L’habitude d’une nourriture simple et non pas celle d’une nourriture luxueuse,
convient donc pour donner la pleine santé, pour laisser à l’homme toute liberté
de se consacrer aux devoirs nécessaires de la vie, pour nous disposer à mieux
goûter les repas luxueux, lorsque nous les faisons après des intervalles de vie
frugale, enfin pour nous mettre en état de ne pas craindre la mauvaise fortune.
Quand donc nous
disons que le plaisir est le but de la vie, nous ne parlons pas des plaisirs
des voluptueux inquiets, ni de ceux qui consistent dans les jouissances
déréglées, ainsi que l’écrivent des gens qui ignorent notre doctrine, ou qui la
combattent et la prennent dans un mauvais sens. Le plaisir dont nous parlons
est celui qui consiste, pour le corps, à ne pas souffrir et, pour l’âme, à être
sans trouble.
Car ce n’est pas une
suite ininterrompue de jours passés à boire et à manger, ce n’est pas la jouissance
des jeunes garçons et des femmes, ce n’est pas la saveur des poissons et des
autres mets que porte une table somptueuse, ce n’est pas tout cela qui engendre
la vie heureuse, mais c’est le raisonnement vigilant, capable de trouver en
toute circonstance les motifs de ce qu’il faut choisir et de ce qu’il faut
éviter, et de rejeter les vaines opinions d’où provient le plus grand trouble
des âmes.
Or, le principe de
tout cela et par conséquent le plus grand des biens, c’est la prudence. Il faut
donc la mettre au-dessus de la philosophie même, puisqu’elle est faite pour
être la source de toutes les vertus, en nous enseignant qu’il n’y a pas moyen
de vivre agréablement si l’on ne vit pas avec prudence, honnêteté et justice,
et qu’il est impossible de vivre avec prudence, honnêteté et justice si l’on ne
vit pas agréablement.

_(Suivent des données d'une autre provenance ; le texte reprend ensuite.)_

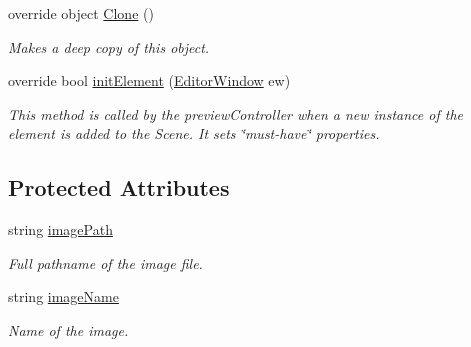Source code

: \begin{DoxyCompactItemize}
override object \hyperlink{class_a_rdev_kit_1_1_model_1_1_project_1_1_image_trackable_a9f0502ccb4306c88c4b15793b0d1c0ba}{Clone} ()
\begin{DoxyCompactList}\small\item\em Makes a deep copy of this object. \end{DoxyCompactList}\item 
override bool \hyperlink{class_a_rdev_kit_1_1_model_1_1_project_1_1_image_trackable_a90714d32f49a982fdbe39a84abd41704}{init\-Element} (\hyperlink{class_a_rdev_kit_1_1_editor_window}{Editor\-Window} ew)
\begin{DoxyCompactList}\small\item\em This method is called by the preview\-Controller when a new instance of the element is added to the Scene. It sets \char`\"{}must-\/have\char`\"{} properties. \end{DoxyCompactList}\end{DoxyCompactItemize}
\subsection*{Protected Attributes}
\begin{DoxyCompactItemize}
\item 
string \hyperlink{class_a_rdev_kit_1_1_model_1_1_project_1_1_image_trackable_a1da6761ca1dd74ff7981d0b19774de99}{image\-Path}
\begin{DoxyCompactList}\small\item\em Full pathname of the image file. \end{DoxyCompactList}\item 
string \hyperlink{class_a_rdev_kit_1_1_model_1_1_project_1_1_image_trackable_a5395f501dfd3575778147f1cfc4b4e39}{image\-Name}
\begin{DoxyCompactList}\small\item\em Name of the image. \end{DoxyCompactList}\end{DoxyCompactItemize}
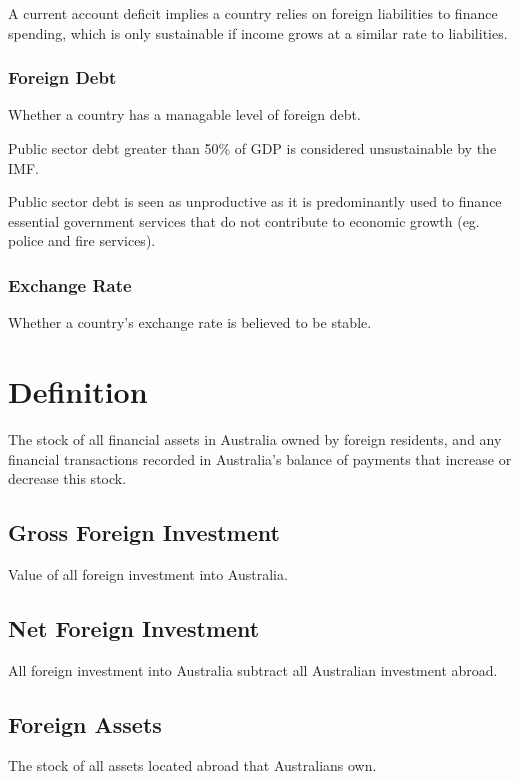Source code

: \documentclass[a4paper,11pt]{report}
\begin{document}
A current account deficit implies a country relies on foreign liabilities to
finance spending, which is only sustainable if income grows at a similar rate
to liabilities.

\subsubsection{Foreign Debt}

Whether a country has a managable level of foreign debt.

Public sector debt greater than 50\% of GDP is considered unsustainable by the
IMF.

Public sector debt is seen as unproductive as it is predominantly used to
finance essential government services that do not contribute to economic
growth (eg. police and fire services).

\subsubsection{Exchange Rate}

Whether a country's exchange rate is believed to be stable.


\section{Definition}

The stock of all financial assets in Australia owned by foreign residents, and
any financial transactions recorded in Australia's balance of payments that
increase or decrease this stock.

\subsection{Gross Foreign Investment}

Value of all foreign investment into Australia.

\subsection{Net Foreign Investment}

All foreign investment into Australia subtract all Australian investment
abroad.

\subsection{Foreign Assets}

The stock of all assets located abroad that Australians own.
\end{document}
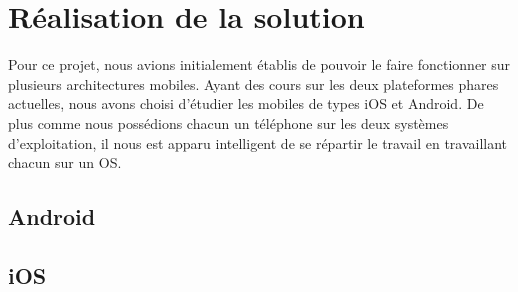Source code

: \cleardoublepage



\chapter{Réalisation de la solution}

Pour ce projet, nous avions initialement établis de pouvoir le faire fonctionner sur plusieurs 
architectures mobiles. Ayant des cours sur les deux plateformes phares actuelles, nous avons choisi
d'étudier les mobiles de types iOS et Android. De plus comme nous possédions chacun un téléphone 
sur les deux systèmes d'exploitation, il nous est apparu intelligent de se répartir le travail en 
travaillant chacun sur un OS.
\\






\section{Android}








\section{iOS}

Les vertus en effet, ne sont que des suites naturelles et
nécessaires de la vie agréable et, à son tour, la vie agréable ne saurait se
réaliser en elle-même et à part des vertus.
Et maintenant y
a-t-il quelqu’un que tu mettes au-dessus du sage ? Il s’est fait sur les dieux
des opinions pieuses ; il est constamment sans crainte en face de la mort ; il
a su comprendre quel est le but de la nature ; il s’est rendu compte que ce
souverain bien est facile à atteindre et à réaliser dans son intégrité, qu’en
revanche le mal le plus extrême est étroitement limité quant à la durée ou
quant à l’intensité ; il se moque du destin, dont certains font le maître
absolu des choses.
Il dit d’ailleurs
que, parmi les événements, les uns relèvent de la nécessité, d’autres de la
fortune, les autres enfin de notre propre pouvoir, attendu que la nécessité
n’est pas susceptible qu’on lui impute une responsabilité, que la fortune est
quelque chose d’instable, tandis que notre pouvoir propre, soustrait à toute
domination étrangère, est proprement ce à quoi s’adressent le blâme et son
contraire.
Et certes mieux
vaudrait s’incliner devant toutes les opinions mythiques sur les dieux que de
se faire les esclaves du destin des physiciens, car la mythologie nous promet
que les dieux se laisseront fléchir par les honneurs qui leur seront rendus,
tandis que le destin, dans son cours nécessaire, est inflexible ; il n’admet
pas, avec la foule, que la fortune soit une divinité – car un dieu ne fait
jamais d’actes sans règles –, ni qu’elle soit une cause inefficace : il ne
croit pas, en effet, que la fortune distribue aux hommes le bien et le mal,
suffisant ainsi à faire leur bonheur et leur malheur, il croit seulement
qu’elle leur fournit l’occasion et les éléments de grands biens et de grands
maux ;
enfin il pense qu’il
vaut mieux échouer par mauvaise fortune, après avoir bien raisonné, que réussir
par heureuse fortune, après avoir mal raisonné – ce qui peut nous arriver de
plus heureux dans nos actions étant d’obtenir le succès par le concours de la
fortune lorsque nous avons agi en vertu de jugements sains.
Médite donc tous ces
enseignements et tous ceux qui s’y rattachent, médite-les jour et nuit, à part
toi et aussi en commun avec ton semblable. Si tu le fais, jamais tu
n’éprouveras le moindre trouble en songe ou éveillé, et tu vivras comme un dieu
parmi les hommes. Car un homme qui vit au milieu de biens impérissables ne
ressemble en rien à un être mortel.
Le quadruple remède
: « Les dieux ne sont pas à craindre. La mort n’est pas à craindre. On peut
atteindre le bonheur. On peut supprimer la douleur. »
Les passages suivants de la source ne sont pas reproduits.